In Ecclesiastes 3:1, it says, “There is an appointed time for everything, and a time for every affair under the heaven.” For the new governance team, AGL & Ministry Heads, today is our appointed time. The time to the Lord has chosen for us to serve his flock in the BCBP Molo Chapter for the next three years.
Having accepted the task of Chapter Head, one question that came to bother me was this, “What else can I do during the next three years for the good of the Chapter?” Looking back to the day BCBP Molo started seven years ago, and examining how my predecessors, Bro. Tom and Bro. Baby, have steered the Chapter during their terms gave me an idea on what to do. I characterize Bro. Tom’s tenure as the period of growth for the Chapter. It was during his time that the membership rapidly grew in numbers leading us to full-fledged chapter hood. On the other hand, I characterize Bro. Baby’s term as the period of Consolidation, the period where we institutionalized some policies, most especially related to the commitment of members. During this time, we did not grow much in terms of numbers but we strengthened and deepened the commitment of the members.
For my term, I would characterize it as a period of Innovation for the Molo Chapter. A time to think out of the box and go beyond our comfort zones in everything we do as a chapter without losing our focus on the BCBP vision and mission. For a start, we have made some radical changes in the composition of the Action Groups in the overall chapter organization. And I know some members felt uncomfortable and even cried over being separated from their previous Action Groups.
Let me quote to you what Bro. Larry Veloso said recently.
“To those who prepare to be comfortable, just doing what you want to do, serving where and when you want to serve, attending only the activities that you want to attend, let me tell you this. When you become comfortable with no more sacrifices, no more challenges and difficulties, then you stop growing. And when you stop growing, then you start dying. This is the situation in some of our Chapters today. They have become comfortable and complacent just maintaining the status quo, doing what is familiar and safe, and so they have stopped growing and started dying, losing the vibrancy that they used to have. AGs – have the same members for so long; in breakfast meetings – same faces, no new breakfasters, no new sharers; teaching and assemblies – have become boring and no longer life giving.
“Brother and Sisters, we must learn to LET GO of the safe and familiar, and learn to embrace new and untrodden paths where the Holy Spirit is leading us. We’ve got to keep the fire burning. We have to continuously ask the Holy Spirit to set our hearts on fire, to set our Action Groups on fire, to set our Chapter on fire, on fire with God’s love and service. Each one should serve. It will not be easy and comfortable. You will go through pain and difficulties, but you will be purified and sanctified, and you will grow and bear fruit.”

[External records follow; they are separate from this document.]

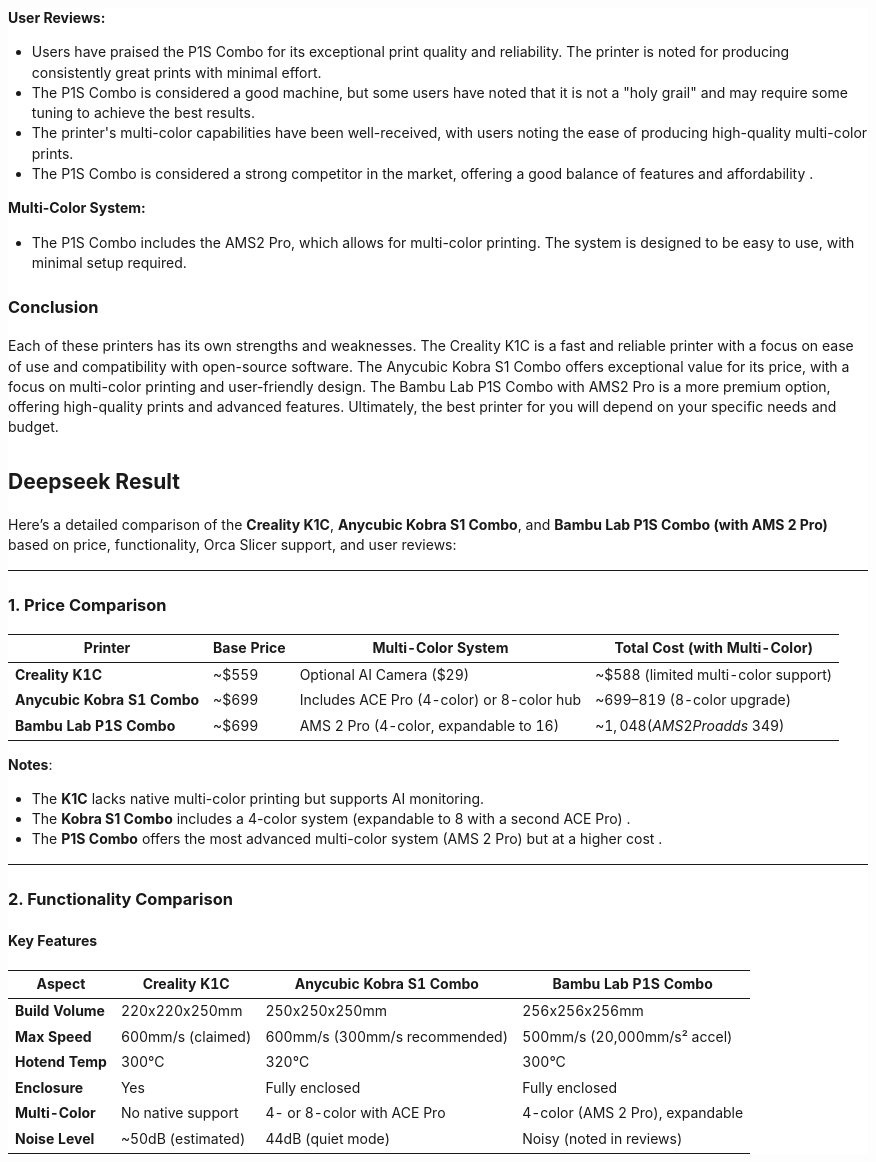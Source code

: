 **User Reviews:**
- Users have praised the P1S Combo for its exceptional print quality and reliability. The printer is noted for producing consistently great prints with minimal effort.
- The P1S Combo is considered a good machine, but some users have noted that it is not a "holy grail" and may require some tuning to achieve the best results.
- The printer's multi-color capabilities have been well-received, with users noting the ease of producing high-quality multi-color prints.
- The P1S Combo is considered a strong competitor in the market, offering a good balance of features and affordability
.

**Multi-Color System:**
- The P1S Combo includes the AMS2 Pro, which allows for multi-color printing. The system is designed to be easy to use, with minimal setup required.

### Conclusion

Each of these printers has its own strengths and weaknesses. The Creality K1C is a fast and reliable printer with a focus on ease of use and compatibility with open-source software. The Anycubic Kobra S1 Combo offers exceptional value for its price, with a focus on multi-color printing and user-friendly design. The Bambu Lab P1S Combo with AMS2 Pro is a more premium option, offering high-quality prints and advanced features. Ultimately, the best printer for you will depend on your specific needs and budget.

## Deepseek Result 

Here’s a detailed comparison of the **Creality K1C**, **Anycubic Kobra S1 Combo**, and **Bambu Lab P1S Combo (with AMS 2 Pro)** based on price, functionality, Orca Slicer support, and user reviews:

---

### **1. Price Comparison**  
| **Printer**               | **Base Price** | **Multi-Color System**                     | **Total Cost (with Multi-Color)** |  
|---------------------------|---------------|--------------------------------------------|-----------------------------------|  
| **Creality K1C**          | ~$559  | Optional AI Camera ($29)       | ~$588 (limited multi-color support) |  
| **Anycubic Kobra S1 Combo**| ~$699  | Includes ACE Pro (4-color) or 8-color hub  | ~$699–$819 (8-color upgrade)  |  
| **Bambu Lab P1S Combo**   | ~$699  | AMS 2 Pro (4-color, expandable to 16)      | ~$1,048 (AMS 2 Pro adds ~$349)  |  

**Notes**:  
- The **K1C** lacks native multi-color printing but supports AI monitoring.  
- The **Kobra S1 Combo** includes a 4-color system (expandable to 8 with a second ACE Pro) .  
- The **P1S Combo** offers the most advanced multi-color system (AMS 2 Pro) but at a higher cost .  

---

### **2. Functionality Comparison**  
#### **Key Features**  
| **Aspect**          | **Creality K1C**                     | **Anycubic Kobra S1 Combo**            | **Bambu Lab P1S Combo**               |  
|----------------------|--------------------------------------|----------------------------------------|---------------------------------------|  
| **Build Volume**     | 220x220x250mm           | 250x250x250mm              | 256x256x256mm             |  
| **Max Speed**        | 600mm/s (claimed)       | 600mm/s (300mm/s recommended)  | 500mm/s (20,000mm/s² accel)  |  
| **Hotend Temp**      | 300°C                   | 320°C                      | 300°C                     |  
| **Enclosure**        | Yes                                  | Fully enclosed              | Fully enclosed            |  
| **Multi-Color**      | No native support                   | 4- or 8-color with ACE Pro  | 4-color (AMS 2 Pro), expandable  |  
| **Noise Level**      | ~50dB (estimated)                   | 44dB (quiet mode)           | Noisy (noted in reviews)  |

In a book by Robert Schnase, he wrote that vibrant, fruitful, growing congregations practice the following:
1). Radical hospitality – which refers to the active desire to invite, welcome, receive and care for the new comers so that they will find a spiritual home and discover for themselves the richness of life in Christ in the community;
2). Passionate worship – which means that it is authentic, alive, and creative where members can experience the life-changing presence of God during worship activities in the presence of others;
3). Intentional faith development – that offers high quality learning experiences that help people understand the scripture, faith, and life in the supportive, nurturing and caring relationship of a community. Into this category will fall our effort to initiate a family and singles encounter weekend program by next year;
4). Risk-taking mission and service includes projects, efforts and work that people to do to make a positive difference in the lives of others for the purpose of Christ, whether or not they will ever be part of the community of faith. Our effort to develop Antique Outreach is a classic example of this practice; and
5). Extravagant generosity describes the practice of sharing and giving that exceeds expectations in terms of our service, our time and our resources, the willingness to sacrifice and inconvenience one’s self out of love for God and neighbor.